-------- Dataset records

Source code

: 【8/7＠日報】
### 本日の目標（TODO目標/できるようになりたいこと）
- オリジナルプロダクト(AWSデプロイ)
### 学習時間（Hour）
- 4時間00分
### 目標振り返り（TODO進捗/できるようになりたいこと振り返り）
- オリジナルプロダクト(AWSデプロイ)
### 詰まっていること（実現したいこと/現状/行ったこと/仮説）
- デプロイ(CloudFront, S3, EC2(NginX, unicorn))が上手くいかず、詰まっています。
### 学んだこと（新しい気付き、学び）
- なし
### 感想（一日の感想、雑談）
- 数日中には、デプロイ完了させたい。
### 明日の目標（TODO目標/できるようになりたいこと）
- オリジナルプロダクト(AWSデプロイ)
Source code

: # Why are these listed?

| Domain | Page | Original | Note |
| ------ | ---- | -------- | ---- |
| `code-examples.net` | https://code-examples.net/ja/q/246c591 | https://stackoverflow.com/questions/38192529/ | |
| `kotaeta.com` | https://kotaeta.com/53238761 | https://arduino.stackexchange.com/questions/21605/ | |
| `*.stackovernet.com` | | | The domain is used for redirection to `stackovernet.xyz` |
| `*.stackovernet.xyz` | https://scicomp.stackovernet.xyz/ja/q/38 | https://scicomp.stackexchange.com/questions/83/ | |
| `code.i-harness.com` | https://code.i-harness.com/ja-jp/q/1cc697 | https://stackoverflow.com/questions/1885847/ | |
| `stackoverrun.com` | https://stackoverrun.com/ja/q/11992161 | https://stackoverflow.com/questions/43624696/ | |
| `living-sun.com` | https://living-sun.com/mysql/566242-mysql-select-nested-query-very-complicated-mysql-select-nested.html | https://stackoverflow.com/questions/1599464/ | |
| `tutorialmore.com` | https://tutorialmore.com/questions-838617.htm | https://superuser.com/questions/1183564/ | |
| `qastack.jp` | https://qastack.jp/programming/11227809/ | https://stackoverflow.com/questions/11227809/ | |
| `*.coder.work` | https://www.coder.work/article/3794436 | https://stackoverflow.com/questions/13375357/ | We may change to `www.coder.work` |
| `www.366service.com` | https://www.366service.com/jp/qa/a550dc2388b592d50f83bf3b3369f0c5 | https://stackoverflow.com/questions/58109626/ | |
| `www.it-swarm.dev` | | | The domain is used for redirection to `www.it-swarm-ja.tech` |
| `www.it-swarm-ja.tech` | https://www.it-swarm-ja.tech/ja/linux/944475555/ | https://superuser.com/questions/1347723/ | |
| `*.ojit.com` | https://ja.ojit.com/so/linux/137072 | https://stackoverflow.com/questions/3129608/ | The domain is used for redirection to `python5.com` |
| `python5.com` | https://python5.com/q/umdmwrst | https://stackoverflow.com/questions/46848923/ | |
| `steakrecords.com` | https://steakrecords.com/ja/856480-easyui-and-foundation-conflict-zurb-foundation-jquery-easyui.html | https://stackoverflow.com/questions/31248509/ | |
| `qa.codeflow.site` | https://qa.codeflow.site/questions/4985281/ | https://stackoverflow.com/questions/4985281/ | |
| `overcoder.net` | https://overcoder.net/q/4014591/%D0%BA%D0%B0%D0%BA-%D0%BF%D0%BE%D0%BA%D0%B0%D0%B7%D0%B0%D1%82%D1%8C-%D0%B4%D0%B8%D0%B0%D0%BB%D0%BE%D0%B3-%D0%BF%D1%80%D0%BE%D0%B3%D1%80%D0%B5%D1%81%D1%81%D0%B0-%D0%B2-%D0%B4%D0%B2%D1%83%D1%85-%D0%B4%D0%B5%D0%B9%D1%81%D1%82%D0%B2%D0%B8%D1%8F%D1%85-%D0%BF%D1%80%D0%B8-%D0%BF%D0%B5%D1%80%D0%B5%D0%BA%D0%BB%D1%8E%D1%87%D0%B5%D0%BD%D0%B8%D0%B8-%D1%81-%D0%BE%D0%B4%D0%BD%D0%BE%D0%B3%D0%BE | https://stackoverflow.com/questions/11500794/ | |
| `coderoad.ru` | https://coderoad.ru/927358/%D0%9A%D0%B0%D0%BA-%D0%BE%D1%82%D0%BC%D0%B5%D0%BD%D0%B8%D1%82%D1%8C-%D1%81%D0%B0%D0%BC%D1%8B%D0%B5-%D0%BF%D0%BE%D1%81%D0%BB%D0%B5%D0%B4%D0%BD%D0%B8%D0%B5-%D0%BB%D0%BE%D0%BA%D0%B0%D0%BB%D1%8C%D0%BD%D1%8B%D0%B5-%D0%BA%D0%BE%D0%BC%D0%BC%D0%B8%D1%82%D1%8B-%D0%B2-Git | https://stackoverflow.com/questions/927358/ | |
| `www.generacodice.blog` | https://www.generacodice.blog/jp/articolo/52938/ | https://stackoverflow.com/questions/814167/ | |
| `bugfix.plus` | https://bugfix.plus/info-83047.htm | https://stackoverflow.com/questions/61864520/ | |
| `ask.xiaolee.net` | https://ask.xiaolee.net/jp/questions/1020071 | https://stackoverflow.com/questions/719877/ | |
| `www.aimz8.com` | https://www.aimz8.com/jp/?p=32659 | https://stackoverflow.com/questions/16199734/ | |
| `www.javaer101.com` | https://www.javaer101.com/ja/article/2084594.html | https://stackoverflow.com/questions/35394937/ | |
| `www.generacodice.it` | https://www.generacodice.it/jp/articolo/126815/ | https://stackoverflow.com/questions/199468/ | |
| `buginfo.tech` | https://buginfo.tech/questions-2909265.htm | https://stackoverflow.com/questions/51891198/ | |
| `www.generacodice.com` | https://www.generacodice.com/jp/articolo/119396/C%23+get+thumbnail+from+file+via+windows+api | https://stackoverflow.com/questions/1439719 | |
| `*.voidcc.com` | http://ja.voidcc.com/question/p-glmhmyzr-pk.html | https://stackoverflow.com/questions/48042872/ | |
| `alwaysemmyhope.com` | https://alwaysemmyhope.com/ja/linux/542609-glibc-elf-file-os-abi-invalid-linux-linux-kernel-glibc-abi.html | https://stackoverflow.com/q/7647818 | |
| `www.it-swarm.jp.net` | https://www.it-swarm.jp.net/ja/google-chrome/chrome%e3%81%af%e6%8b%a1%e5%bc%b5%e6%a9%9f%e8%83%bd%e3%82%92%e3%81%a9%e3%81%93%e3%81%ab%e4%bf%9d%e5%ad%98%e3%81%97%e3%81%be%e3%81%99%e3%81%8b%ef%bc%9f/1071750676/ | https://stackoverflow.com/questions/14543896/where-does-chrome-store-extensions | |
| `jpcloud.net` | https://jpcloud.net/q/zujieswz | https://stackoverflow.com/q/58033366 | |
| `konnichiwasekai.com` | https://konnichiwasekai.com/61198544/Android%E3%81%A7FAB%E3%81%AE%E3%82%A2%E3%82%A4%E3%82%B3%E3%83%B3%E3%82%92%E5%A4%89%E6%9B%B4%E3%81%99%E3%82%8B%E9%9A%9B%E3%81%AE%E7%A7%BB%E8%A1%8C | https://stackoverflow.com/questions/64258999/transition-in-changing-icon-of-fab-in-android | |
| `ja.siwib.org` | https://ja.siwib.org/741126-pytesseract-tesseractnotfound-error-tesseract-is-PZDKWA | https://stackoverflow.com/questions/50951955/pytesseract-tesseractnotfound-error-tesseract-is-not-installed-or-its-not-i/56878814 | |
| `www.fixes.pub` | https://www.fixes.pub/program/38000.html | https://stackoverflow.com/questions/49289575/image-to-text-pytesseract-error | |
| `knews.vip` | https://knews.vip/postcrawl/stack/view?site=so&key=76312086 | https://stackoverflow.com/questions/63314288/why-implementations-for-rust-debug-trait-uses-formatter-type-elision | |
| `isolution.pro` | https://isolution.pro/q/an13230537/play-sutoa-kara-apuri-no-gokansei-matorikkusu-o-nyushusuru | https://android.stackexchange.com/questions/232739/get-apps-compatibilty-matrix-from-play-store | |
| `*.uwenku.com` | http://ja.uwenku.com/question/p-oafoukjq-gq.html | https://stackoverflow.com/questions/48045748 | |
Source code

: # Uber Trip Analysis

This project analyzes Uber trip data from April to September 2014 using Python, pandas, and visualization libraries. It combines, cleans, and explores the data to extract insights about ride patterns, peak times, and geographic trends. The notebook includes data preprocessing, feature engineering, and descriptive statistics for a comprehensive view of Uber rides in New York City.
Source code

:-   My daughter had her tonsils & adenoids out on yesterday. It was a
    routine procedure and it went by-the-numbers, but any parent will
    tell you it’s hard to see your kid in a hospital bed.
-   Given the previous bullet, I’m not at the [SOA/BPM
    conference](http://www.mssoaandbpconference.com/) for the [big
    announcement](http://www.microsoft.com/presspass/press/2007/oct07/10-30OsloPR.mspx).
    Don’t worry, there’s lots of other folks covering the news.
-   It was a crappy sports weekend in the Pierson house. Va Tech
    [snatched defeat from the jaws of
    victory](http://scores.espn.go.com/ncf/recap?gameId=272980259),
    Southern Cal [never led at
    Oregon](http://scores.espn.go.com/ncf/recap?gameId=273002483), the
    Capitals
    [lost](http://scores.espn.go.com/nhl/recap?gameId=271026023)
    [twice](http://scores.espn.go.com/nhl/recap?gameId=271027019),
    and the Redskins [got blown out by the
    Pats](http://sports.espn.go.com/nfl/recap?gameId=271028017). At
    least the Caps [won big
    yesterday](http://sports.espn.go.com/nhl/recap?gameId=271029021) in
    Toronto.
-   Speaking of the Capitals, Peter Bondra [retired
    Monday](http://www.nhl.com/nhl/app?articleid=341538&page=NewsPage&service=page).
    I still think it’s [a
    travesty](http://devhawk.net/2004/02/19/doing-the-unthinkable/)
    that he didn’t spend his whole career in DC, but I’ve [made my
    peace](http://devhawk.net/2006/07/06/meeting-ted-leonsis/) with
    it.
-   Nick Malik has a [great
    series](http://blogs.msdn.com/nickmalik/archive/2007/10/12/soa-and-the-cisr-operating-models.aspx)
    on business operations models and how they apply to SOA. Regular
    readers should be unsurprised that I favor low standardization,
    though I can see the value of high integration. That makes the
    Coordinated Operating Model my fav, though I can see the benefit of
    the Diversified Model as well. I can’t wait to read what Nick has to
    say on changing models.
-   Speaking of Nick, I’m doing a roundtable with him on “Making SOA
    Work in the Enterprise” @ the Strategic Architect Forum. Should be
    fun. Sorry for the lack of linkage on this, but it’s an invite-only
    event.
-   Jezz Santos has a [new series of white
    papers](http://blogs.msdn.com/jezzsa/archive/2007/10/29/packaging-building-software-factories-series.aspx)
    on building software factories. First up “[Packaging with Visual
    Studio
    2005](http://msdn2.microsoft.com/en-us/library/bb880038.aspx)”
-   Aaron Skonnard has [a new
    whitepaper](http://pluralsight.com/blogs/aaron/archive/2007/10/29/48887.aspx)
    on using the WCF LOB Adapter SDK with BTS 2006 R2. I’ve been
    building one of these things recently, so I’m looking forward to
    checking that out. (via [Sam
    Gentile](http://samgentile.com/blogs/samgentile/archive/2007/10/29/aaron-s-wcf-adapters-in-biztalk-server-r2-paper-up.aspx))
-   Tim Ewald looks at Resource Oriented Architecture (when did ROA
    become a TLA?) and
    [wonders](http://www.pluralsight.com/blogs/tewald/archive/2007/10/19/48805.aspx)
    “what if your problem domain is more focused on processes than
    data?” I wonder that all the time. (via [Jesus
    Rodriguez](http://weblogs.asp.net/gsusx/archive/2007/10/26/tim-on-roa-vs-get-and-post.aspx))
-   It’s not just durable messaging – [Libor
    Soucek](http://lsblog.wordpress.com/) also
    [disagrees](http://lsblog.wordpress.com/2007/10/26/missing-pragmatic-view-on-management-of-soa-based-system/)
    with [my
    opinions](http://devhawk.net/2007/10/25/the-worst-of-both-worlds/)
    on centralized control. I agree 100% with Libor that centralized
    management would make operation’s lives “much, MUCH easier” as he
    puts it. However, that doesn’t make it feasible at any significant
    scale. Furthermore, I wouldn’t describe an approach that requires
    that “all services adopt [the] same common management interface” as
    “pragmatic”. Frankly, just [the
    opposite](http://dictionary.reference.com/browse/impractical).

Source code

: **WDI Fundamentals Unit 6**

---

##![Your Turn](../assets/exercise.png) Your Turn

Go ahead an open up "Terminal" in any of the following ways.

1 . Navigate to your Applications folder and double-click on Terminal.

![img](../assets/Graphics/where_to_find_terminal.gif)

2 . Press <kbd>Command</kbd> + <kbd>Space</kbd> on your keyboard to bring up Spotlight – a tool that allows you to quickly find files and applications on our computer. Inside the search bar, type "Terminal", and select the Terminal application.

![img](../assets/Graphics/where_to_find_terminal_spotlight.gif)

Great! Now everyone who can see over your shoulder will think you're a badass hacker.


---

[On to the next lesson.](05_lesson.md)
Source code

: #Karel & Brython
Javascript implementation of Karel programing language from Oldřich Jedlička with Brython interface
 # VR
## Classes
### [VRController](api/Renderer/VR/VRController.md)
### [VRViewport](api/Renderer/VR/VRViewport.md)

----------------

> **Instructions for the task**
Exactly as written, please transcribe the lines from the start of the records above to the line that holds "https://stackoverflow.com/questions/13375357/ | We", both ends included.

> **Exercise solution**
Source code

: 【8/7＠日報】
### 本日の目標（TODO目標/できるようになりたいこと）
- オリジナルプロダクト(AWSデプロイ)
### 学習時間（Hour）
- 4時間00分
### 目標振り返り（TODO進捗/できるようになりたいこと振り返り）
- オリジナルプロダクト(AWSデプロイ)
### 詰まっていること（実現したいこと/現状/行ったこと/仮説）
- デプロイ(CloudFront, S3, EC2(NginX, unicorn))が上手くいかず、詰まっています。
### 学んだこと（新しい気付き、学び）
- なし
### 感想（一日の感想、雑談）
- 数日中には、デプロイ完了させたい。
### 明日の目標（TODO目標/できるようになりたいこと）
- オリジナルプロダクト(AWSデプロイ)
Source code

: # Why are these listed?

| Domain | Page | Original | Note |
| ------ | ---- | -------- | ---- |
| `code-examples.net` | https://code-examples.net/ja/q/246c591 | https://stackoverflow.com/questions/38192529/ | |
| `kotaeta.com` | https://kotaeta.com/53238761 | https://arduino.stackexchange.com/questions/21605/ | |
| `*.stackovernet.com` | | | The domain is used for redirection to `stackovernet.xyz` |
| `*.stackovernet.xyz` | https://scicomp.stackovernet.xyz/ja/q/38 | https://scicomp.stackexchange.com/questions/83/ | |
| `code.i-harness.com` | https://code.i-harness.com/ja-jp/q/1cc697 | https://stackoverflow.com/questions/1885847/ | |
| `stackoverrun.com` | https://stackoverrun.com/ja/q/11992161 | https://stackoverflow.com/questions/43624696/ | |
| `living-sun.com` | https://living-sun.com/mysql/566242-mysql-select-nested-query-very-complicated-mysql-select-nested.html | https://stackoverflow.com/questions/1599464/ | |
| `tutorialmore.com` | https://tutorialmore.com/questions-838617.htm | https://superuser.com/questions/1183564/ | |
| `qastack.jp` | https://qastack.jp/programming/11227809/ | https://stackoverflow.com/questions/11227809/ | |
| `*.coder.work` | https://www.coder.work/article/3794436 | https://stackoverflow.com/questions/13375357/ | We may change to `www.coder.work` |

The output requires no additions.